▶ **Exercise directions**
What is needed is every line of the data that includes the word "rich". Please copy each one.
#### Material provided
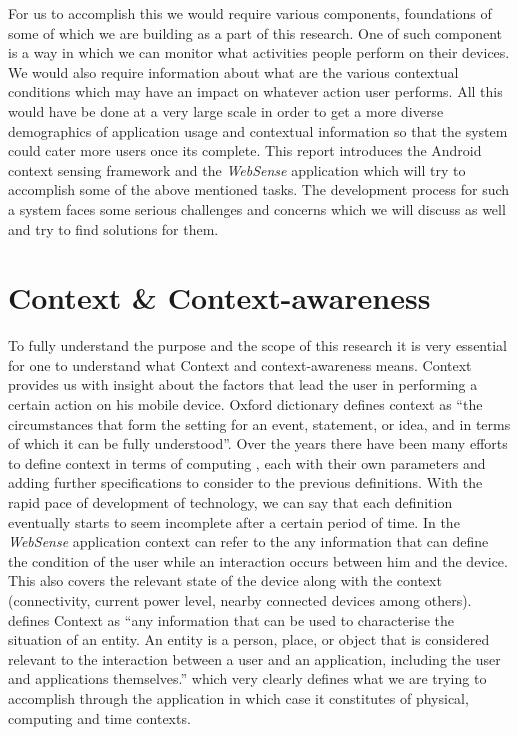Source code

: \documentclass[12pt]{report}
\begin{document}
For us to accomplish this we would require various components, foundations of some of which we are building as a part of this research. One of such component is a way in which we can monitor what activities people perform on their devices. We would also require information about what are the various contextual conditions which may have an impact on whatever action user performs. All this would have be done at a very large scale in order to get a more diverse demographics of application usage and contextual information so that the system could cater more users once its complete. This report introduces the Android context sensing framework and the \textit{WebSense} application which will try to accomplish some of the above mentioned tasks. The development process for such a system faces some serious challenges and concerns which we will discuss as well and try to find solutions for them.

\section{Context \& Context-awareness}
To fully understand the purpose and the scope of this research it is very essential for  one to understand what Context and context-awareness means. Context provides us with insight about the factors that lead the user in performing a certain action on his mobile device. Oxford dictionary defines context as ``the circumstances that form the setting for an event, statement, or idea, and in terms of which it can be fully understood''. Over the years there have been many efforts to define context in terms of computing \cite{schilit1994context,brown1996supporting,prekop2003activities}, each with their own parameters and adding further specifications to consider to the previous definitions. With the rapid pace of development of technology, we can say that each definition eventually starts to seem incomplete after a certain period of time. In the \textit{WebSense} application context can refer to the any information that can define the condition of the user while an interaction occurs between him and the device. This also covers the relevant state of the device along with the context (connectivity, current power level, nearby connected devices among others). \cite{dey2001understanding} defines Context as ``any information that can be used to characterise the situation of an entity. An entity is a person, place, or object that is considered relevant to the interaction between a user and an application, including the user and applications themselves.'' which very clearly defines what we are trying to accomplish through the application in which case it constitutes of physical, computing and time contexts\cite{schilit1994context}.
\end{document}
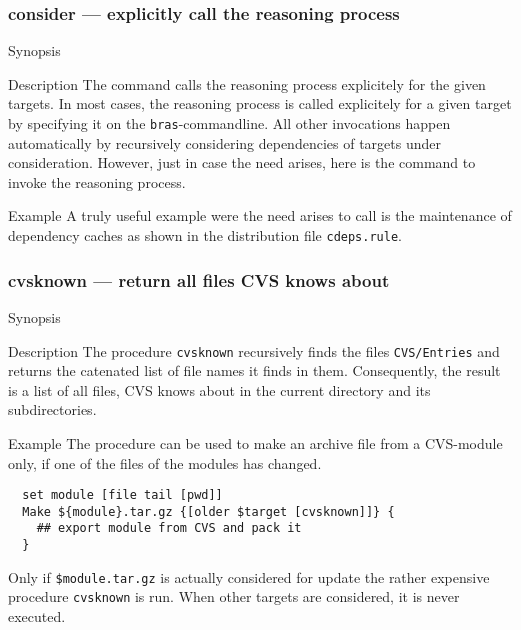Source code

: \documentclass[11pt]{scrartcl}
\newcommand{\bras}{\texttt{bras}}
\begin{document}
\subsubsection{consider --- explicitly call the reasoning process}
\begin{Describe}
\item[Synopsis]  
\item[Description] The command calls the reasoning process explicitely
  for the given targets. In most cases, the reasoning process is
  called explicitely for a given target by specifying it on the
  \bras-commandline. All other invocations happen automatically by
  recursively considering dependencies of targets under consideration.
  However, just in case the need arises, here is the command to invoke
  the reasoning process.
\item[Example] A truly useful example were the need arises to call
   is the maintenance of dependency caches as shown in
  the distribution file \texttt{cdeps.rule}.
\end{Describe}

\subsubsection{cvsknown --- return all files CVS knows about}
\begin{Describe}
\item[Synopsis] 
\item[Description] The procedure \texttt{cvsknown} recursively finds
  the files \texttt{CVS/Entries} and returns the catenated list of
  file names it finds in them. Consequently, the result is a list of
  all files, CVS knows about in the current directory and its
  subdirectories.
\item[Example]
The procedure can be used to make an archive file from a CVS-module
only, if one of the files of the modules has changed. 
\begin{verbatim}
  set module [file tail [pwd]]
  Make ${module}.tar.gz {[older $target [cvsknown]]} {
    ## export module from CVS and pack it
  }
\end{verbatim}
Only if \texttt{\$module.tar.gz} is actually considered for update the
rather expensive procedure \texttt{cvsknown} is run. When other
targets are considered, it is never executed.
\end{Describe}
\end{document}

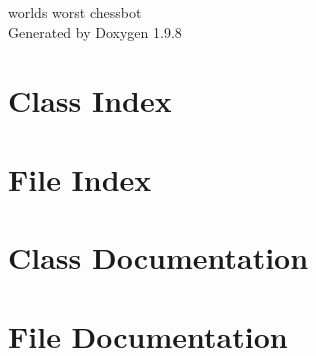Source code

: \documentclass[twoside]{book}
\newcommand{\+}{\discretionary{\mbox{\scriptsize$\hookleftarrow$}}{}{}}
\newcommand{\clearemptydoublepage}{%
    \newpage{\pagestyle{empty}\cleardoublepage}%
  }
\begin{document}
  \raggedbottom
    \hypersetup{pageanchor=false,
                bookmarksnumbered=true,
                pdfencoding=unicode
               }
  \begin{titlepage}
  \vspace*{7cm}
  \begin{center}%
  {\Large world\textquotesingle{}s worst chessbot}\\
  \vspace*{1cm}
  {\large Generated by Doxygen 1.9.8}\\
  \end{center}
  \end{titlepage}
  \clearemptydoublepage
  \tableofcontents
  \clearemptydoublepage
  \hypersetup{pageanchor=true}
\chapter{Class Index}

\chapter{File Index}

\chapter{Class Documentation}



\chapter{File Documentation}




  \backmatter
  \newpage
  \clearemptydoublepage
  \printindex
\end{document}
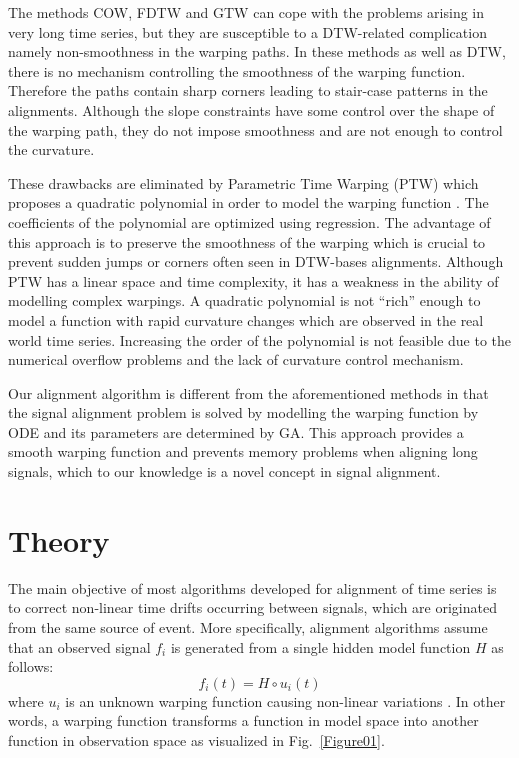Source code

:\documentclass[number,1p,12pt]{elsarticle}
\begin{document}
The methods COW, FDTW and GTW can cope with the problems arising in very long time series, but they are susceptible to a DTW-related complication namely non-smoothness in the warping paths. In these methods as well as DTW, there is no mechanism controlling the smoothness of the warping function. Therefore the paths contain sharp corners leading to stair-case patterns in the alignments. Although the slope constraints have some control over the shape of the warping path, they do not impose smoothness and are not enough to control the curvature.

These drawbacks are eliminated by Parametric Time Warping (PTW) which proposes a quadratic polynomial in order to model the warping function \cite{Eilers2004}. The coefficients of the polynomial are optimized using regression. The advantage of this approach is to preserve the smoothness of the warping which is crucial to prevent sudden jumps or corners often seen in DTW-bases alignments. Although PTW has a linear space and time complexity,  it has a weakness in the ability of modelling complex warpings. A quadratic polynomial is not ``rich'' enough to model a function with rapid curvature changes which are observed in the real world time series. Increasing the order of the polynomial is not feasible due to the numerical overflow problems and the lack of curvature control mechanism. 

Our alignment algorithm is different from the aforementioned methods in that the signal alignment problem is solved by modelling the warping function by ODE and its parameters are determined by GA. This approach provides a smooth warping function and prevents memory problems when aligning long signals, which to our knowledge is a novel concept in signal alignment.

\section{Theory}
The main objective of most algorithms developed for alignment of time series is to correct non-linear time drifts occurring between signals, which are originated from the same source of event. More specifically, alignment algorithms assume that an observed signal $f_i$ is generated from a single hidden model function $H$ as follows:
\begin{equation}
 f_i(t)=H \circ u_i (t)
\end{equation}
where $u_i$ is an unknown warping function causing non-linear variations \cite{Ramsay1998a}. In other words, a warping function transforms a function in model space into another function in observation space as visualized in Fig.~\ref{Figure01}. 
\end{document}
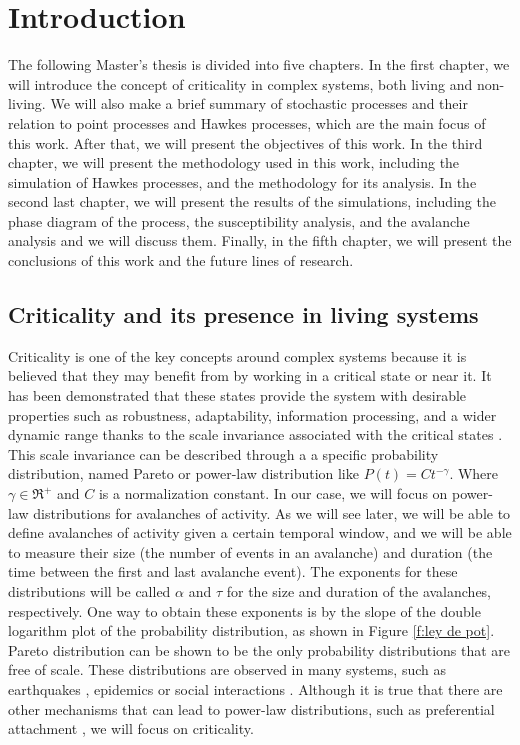 \chapter{Introduction}\label{ch:intro}

The following Master's thesis is divided into five chapters. In the first chapter, we will introduce the concept of criticality in complex systems, both living and non-living.  
We will also make a brief summary of stochastic processes and their relation to point processes and Hawkes processes, which are the main focus of this work.
After that, we will present the objectives of this work. In the third chapter, we will present the methodology used in this work, including the simulation of Hawkes processes, 
and the methodology for its analysis. In the second last chapter, we will present the results of the simulations, including the phase diagram of the process, the 
susceptibility analysis, and the avalanche analysis and we will discuss them. Finally, in the fifth chapter, we will present the conclusions of this work and the future lines of research.

\section{Criticality and its presence in living systems}

Criticality is one of the key concepts around complex systems because it is believed that they may benefit from by working in a critical state or near it. It has been demonstrated that
these states provide the system with desirable properties such as robustness, adaptability, information processing, and a wider dynamic range thanks to the scale invariance associated with the
critical states \cite{munoz2018colloquium}. This scale invariance can be described through a a specific probability distribution, named Pareto or power-law distribution like $P(t) = Ct^{-\gamma}$.
Where $\gamma\in\Re^+$ and $C$ is a normalization constant. In our case, we will focus on power-law distributions for avalanches of activity. As we will see later, we will be able to define 
avalanches of activity given a certain temporal window, and we will be able to measure their size (the number of events in an avalanche) and duration (the time between the first and last 
avalanche event). The exponents for these distributions will be called $\alpha$ and $\tau$ for the size and duration of the avalanches, respectively. One way to obtain these exponents is by 
the slope of the double logarithm plot of the probability distribution, as shown in Figure \ref{f:ley de pot}.
Pareto distribution can be shown to be the only probability distributions that are free of scale. These distributions are observed
in many systems, such as earthquakes \cite{baiesi2004scale}, epidemics \cite{pastor2015epidemic} or social interactions \cite{castellano2009statistical, aparicio2015model}. 
Although it is true that there are other mechanisms that can lead to power-law distributions, such as preferential attachment \cite{barabasi1999emergence}, we will focus on criticality. 

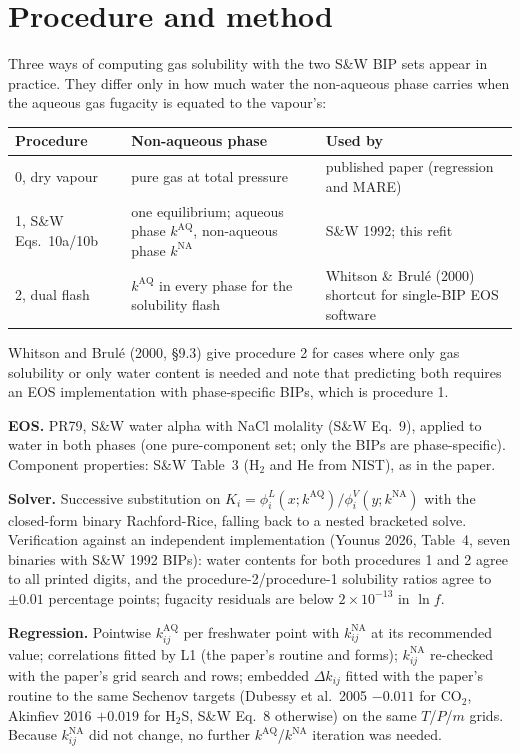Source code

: \documentclass[10pt,a4paper]{article}
\begin{document}
\section{Procedure and method}

Three ways of computing gas solubility with the two S\&W BIP sets appear in practice. They differ only in how much water the non-aqueous phase carries when the aqueous gas fugacity is equated to the vapour's:

\begin{center}
\begin{tabular}{p{38mm}p{62mm}p{52mm}}
\toprule
Procedure & Non-aqueous phase & Used by \\
\midrule
0, dry vapour & pure gas at total pressure & published paper (regression and MARE) \\
1, S\&W Eqs.~10a/10b & one equilibrium; aqueous phase $k^{\mathrm{AQ}}$, non-aqueous phase $k^{\mathrm{NA}}$ & S\&W 1992; this refit \\
2, dual flash & $k^{\mathrm{AQ}}$ in every phase for the solubility flash & Whitson \& Brulé (2000) shortcut for single-BIP EOS software \\
\bottomrule
\end{tabular}
\end{center}

Whitson and Brulé (2000, \S9.3) give procedure 2 for cases where only gas solubility or only water content is needed and note that predicting both requires an EOS implementation with phase-specific BIPs, which is procedure 1.

\textbf{EOS.} PR79, S\&W water alpha with NaCl molality (S\&W Eq.~9), applied to water in both phases (one pure-component set; only the BIPs are phase-specific). Component properties: S\&W Table~3 (H$_2$ and He from NIST), as in the paper.

\textbf{Solver.} Successive substitution on $K_i = \phi_i^{L}(x; k^{\mathrm{AQ}})/\phi_i^{V}(y; k^{\mathrm{NA}})$ with the closed-form binary Rachford-Rice, falling back to a nested bracketed solve. Verification against an independent implementation (Younus 2026, Table~4, seven binaries with S\&W 1992 BIPs): water contents for both procedures 1 and 2 agree to all printed digits, and the procedure-2/procedure-1 solubility ratios agree to $\pm0.01$ percentage points; fugacity residuals are below $2\times10^{-13}$ in $\ln f$.

\textbf{Regression.} Pointwise $k_{ij}^{\mathrm{AQ}}$ per freshwater point with $k_{ij}^{\mathrm{NA}}$ at its recommended value; correlations fitted by L1 (the paper's routine and forms); $k_{ij}^{\mathrm{NA}}$ re-checked with the paper's grid search and rows; embedded $\Delta k_{ij}$ fitted with the paper's routine to the same Sechenov targets (Dubessy et al.\ 2005 $-0.011$ for CO$_2$, Akinfiev 2016 $+0.019$ for H$_2$S, S\&W Eq.~8 otherwise) on the same $T$/$P$/$m$ grids. Because $k_{ij}^{\mathrm{NA}}$ did not change, no further $k^{\mathrm{AQ}}$/$k^{\mathrm{NA}}$ iteration was needed.
\end{document}
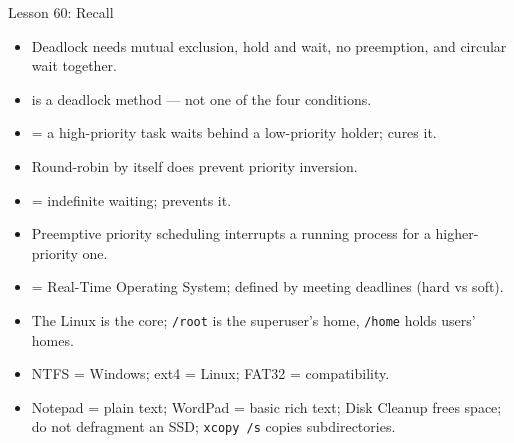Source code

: \documentclass[aspectratio=169]{beamer}
\begin{document}
\begin{frame}{Lesson 60: Recall}
  \begin{itemize}
    \item Deadlock needs mutual exclusion, hold and wait, no preemption, and
      circular wait together.
    \item {} is a deadlock  method ---
      not one of the four conditions.
    \item {} = a high-priority task waits behind a
      low-priority holder;  cures it.
    \item Round-robin by itself does  prevent priority inversion.
    \item {} = indefinite waiting;  prevents it.
    \item Preemptive priority scheduling interrupts a running process for a
      higher-priority one.
    \item {} = Real-Time Operating System; defined by meeting
      deadlines (hard vs soft).
    \item The Linux  is the core; \texttt{/root} is the
      superuser's home, \texttt{/home} holds users' homes.
    \item NTFS = Windows; ext4 = Linux; FAT32 = compatibility.
    \item Notepad = plain text; WordPad = basic rich text; Disk Cleanup frees
      space; do not defragment an SSD; \texttt{xcopy /s} copies
      subdirectories.
  \end{itemize}
\end{frame}
\end{document}
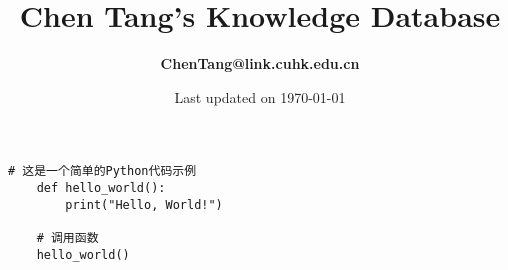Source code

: \documentclass[12pt]{report}
\title{\textbf{Chen Tang's \break Knowledge Database}}
\author{\textbf{ChenTang@link.cuhk.edu.cn}}
\date{Last updated on \today}
\begin{document}
\maketitle

\clearpage
\begin{lstlisting}[caption={Your Python Code}, label={lst:python_code}]
    # 这是一个简单的Python代码示例
    def hello_world():
        print("Hello, World!")
    
    # 调用函数
    hello_world()
    \end{lstlisting}
\end{document}
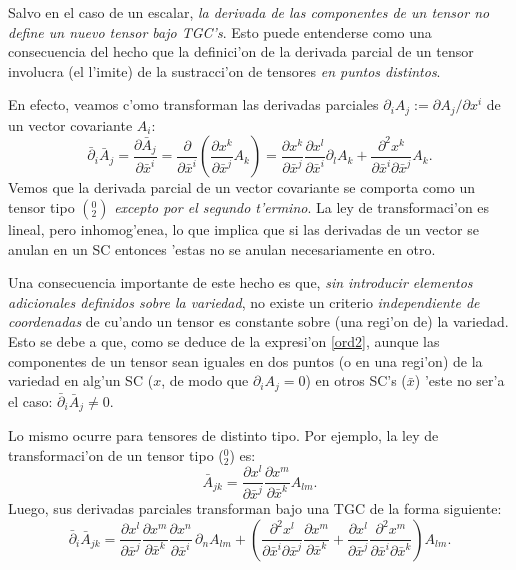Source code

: Salvo en el caso de un escalar, \textit{la derivada de las componentes de un tensor no define un nuevo tensor bajo TGC's}. Esto puede entenderse como una consecuencia del hecho que la definici'on de la derivada parcial de un tensor involucra (el l'imite) de la sustracci'on de tensores \textit{en puntos distintos}.

En efecto, veamos c'omo transforman las derivadas parciales $\partial_i
A_j:={\partial A_j}/{\partial x^i}$ de un vector covariante $A_i$:
\begin{equation}
\bar{\partial}_i\bar{A}_j=\frac{\partial \bar{A}_j}{\partial
\bar{x}^i}=\frac{\partial }{\partial \bar{x}^i}\left(\frac{\partial x^k
}{\partial\bar{x}^j }A_k \right)
=\frac{\partial x^k }{\partial\bar{x}^j }\frac{\partial x^l }{\partial\bar{x}^i}
\partial_l A_k +\frac{\partial^2 x^k }{\partial\bar
{x}^i \partial\bar{x}^j }A_k . \label{ord2}
\end{equation}
Vemos que la derivada parcial de un vector covariante se comporta como un tensor tipo $(_2^0)$ \textit{excepto por el segundo t'ermino}. La ley de
transformaci'on es lineal, pero inhomog'enea, lo que implica que si las
derivadas de un vector se anulan en un SC entonces 'estas no se anulan
necesariamente en otro.

Una consecuencia importante de este hecho es que, \textit{sin introducir elementos adicionales definidos sobre la variedad}, no existe un criterio \textit{independiente de coordenadas} de cu'ando un tensor es constante sobre (una regi'on de) la variedad. Esto se debe a que, como se deduce de la expresi'on \eqref{ord2}, aunque las componentes de un tensor sean iguales en dos puntos (o en una regi'on) de la variedad en alg'un SC ($x$, de modo que $\partial_iA_j=0$) en otros SC's ($\bar{x}$) 'este no ser'a el caso: $\bar{\partial}_i\bar{A}_j\neq 0$.
 
Lo mismo ocurre para tensores de distinto tipo. Por ejemplo, la ley de transformaci'on de un tensor tipo ($_2^0$) es:
\begin{equation}
\bar{A}_{jk}=\frac{\partial x^l}{\partial\bar{x}^j} \frac{\partial x^m}{\partial\bar{x}^k}A_{lm}. \label{ord3}
\end{equation}
Luego, sus derivadas parciales transforman bajo una TGC de la forma siguiente:
\begin{equation}
\bar{\partial}_i\bar{A}_{jk}=\frac{\partial x^l}{\partial\bar{x}^j} 
\frac{\partial x^m}{\partial\bar{x}^k} \frac{\partial x^n}{\partial \bar{x}^i}\,\partial_nA_{lm}+\left(
\frac{\partial^2 x^l}{\partial\bar{x}^i\partial\bar{x}^j} \frac{\partial x^m}{\partial\bar{x}^k} 
+\frac{\partial x^l}{\partial\bar{x}^j}\frac{\partial^2 x^m}{\partial\bar{x}^i\partial\bar{x}^k}\right) A_{lm}. \label{ord4}
\end{equation}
########
▶ **Response to this task**
These drawbacks are eliminated by Parametric Time Warping (PTW) which proposes a quadratic polynomial in order to model the warping function \cite{Eilers2004}. The coefficients of the polynomial are optimized using regression. The advantage of this approach is to preserve the smoothness of the warping which is crucial to prevent sudden jumps or corners often seen in DTW-bases alignments. Although PTW has a linear space and time complexity,  it has a weakness in the ability of modelling complex warpings. A quadratic polynomial is not ``rich'' enough to model a function with rapid curvature changes which are observed in the real world time series. Increasing the order of the polynomial is not feasible due to the numerical overflow problems and the lack of curvature control mechanism. 
    \item Notepad = plain text; WordPad = basic rich text; Disk Cleanup frees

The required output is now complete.